_Assignment_
This task requires every entry to be set down again exactly.
-- Opening Marker --
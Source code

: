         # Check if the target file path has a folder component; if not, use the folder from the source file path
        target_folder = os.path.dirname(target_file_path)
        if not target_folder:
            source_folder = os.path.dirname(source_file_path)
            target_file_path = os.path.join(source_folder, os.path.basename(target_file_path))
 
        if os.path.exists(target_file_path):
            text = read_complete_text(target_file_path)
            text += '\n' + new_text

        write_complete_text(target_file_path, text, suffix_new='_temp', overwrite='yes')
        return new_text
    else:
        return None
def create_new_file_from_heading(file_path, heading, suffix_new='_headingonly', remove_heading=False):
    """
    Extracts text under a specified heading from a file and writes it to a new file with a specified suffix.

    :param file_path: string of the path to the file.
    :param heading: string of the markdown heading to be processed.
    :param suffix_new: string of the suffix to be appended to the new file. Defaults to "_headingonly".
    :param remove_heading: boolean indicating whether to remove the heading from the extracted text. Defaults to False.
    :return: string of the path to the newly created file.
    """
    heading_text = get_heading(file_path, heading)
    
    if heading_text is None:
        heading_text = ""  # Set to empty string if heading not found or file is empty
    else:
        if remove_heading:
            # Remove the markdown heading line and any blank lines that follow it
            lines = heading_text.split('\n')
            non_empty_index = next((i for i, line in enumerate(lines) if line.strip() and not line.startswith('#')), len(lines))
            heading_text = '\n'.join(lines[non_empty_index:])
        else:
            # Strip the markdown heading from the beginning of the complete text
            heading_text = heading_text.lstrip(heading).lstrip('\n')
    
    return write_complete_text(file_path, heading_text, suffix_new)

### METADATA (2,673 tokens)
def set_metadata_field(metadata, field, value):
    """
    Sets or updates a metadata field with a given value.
-- Closing Marker --
_Result below_
Source code

:         # Check if the target file path has a folder component; if not, use the folder from the source file path
        target_folder = os.path.dirname(target_file_path)
        if not target_folder:
            source_folder = os.path.dirname(source_file_path)
            target_file_path = os.path.join(source_folder, os.path.basename(target_file_path))
 
        if os.path.exists(target_file_path):
            text = read_complete_text(target_file_path)
            text += '\n' + new_text

        write_complete_text(target_file_path, text, suffix_new='_temp', overwrite='yes')
        return new_text
    else:
        return None
def create_new_file_from_heading(file_path, heading, suffix_new='_headingonly', remove_heading=False):
    """
    Extracts text under a specified heading from a file and writes it to a new file with a specified suffix.

    :param file_path: string of the path to the file.
    :param heading: string of the markdown heading to be processed.
    :param suffix_new: string of the suffix to be appended to the new file. Defaults to "_headingonly".
    :param remove_heading: boolean indicating whether to remove the heading from the extracted text. Defaults to False.
    :return: string of the path to the newly created file.
    """
    heading_text = get_heading(file_path, heading)
    
    if heading_text is None:
        heading_text = ""  # Set to empty string if heading not found or file is empty
    else:
        if remove_heading:
            # Remove the markdown heading line and any blank lines that follow it
            lines = heading_text.split('\n')
            non_empty_index = next((i for i, line in enumerate(lines) if line.strip() and not line.startswith('#')), len(lines))
            heading_text = '\n'.join(lines[non_empty_index:])
        else:
            # Strip the markdown heading from the beginning of the complete text
            heading_text = heading_text.lstrip(heading).lstrip('\n')
    
    return write_complete_text(file_path, heading_text, suffix_new)

### METADATA (2,673 tokens)
def set_metadata_field(metadata, field, value):
    """
    Sets or updates a metadata field with a given value.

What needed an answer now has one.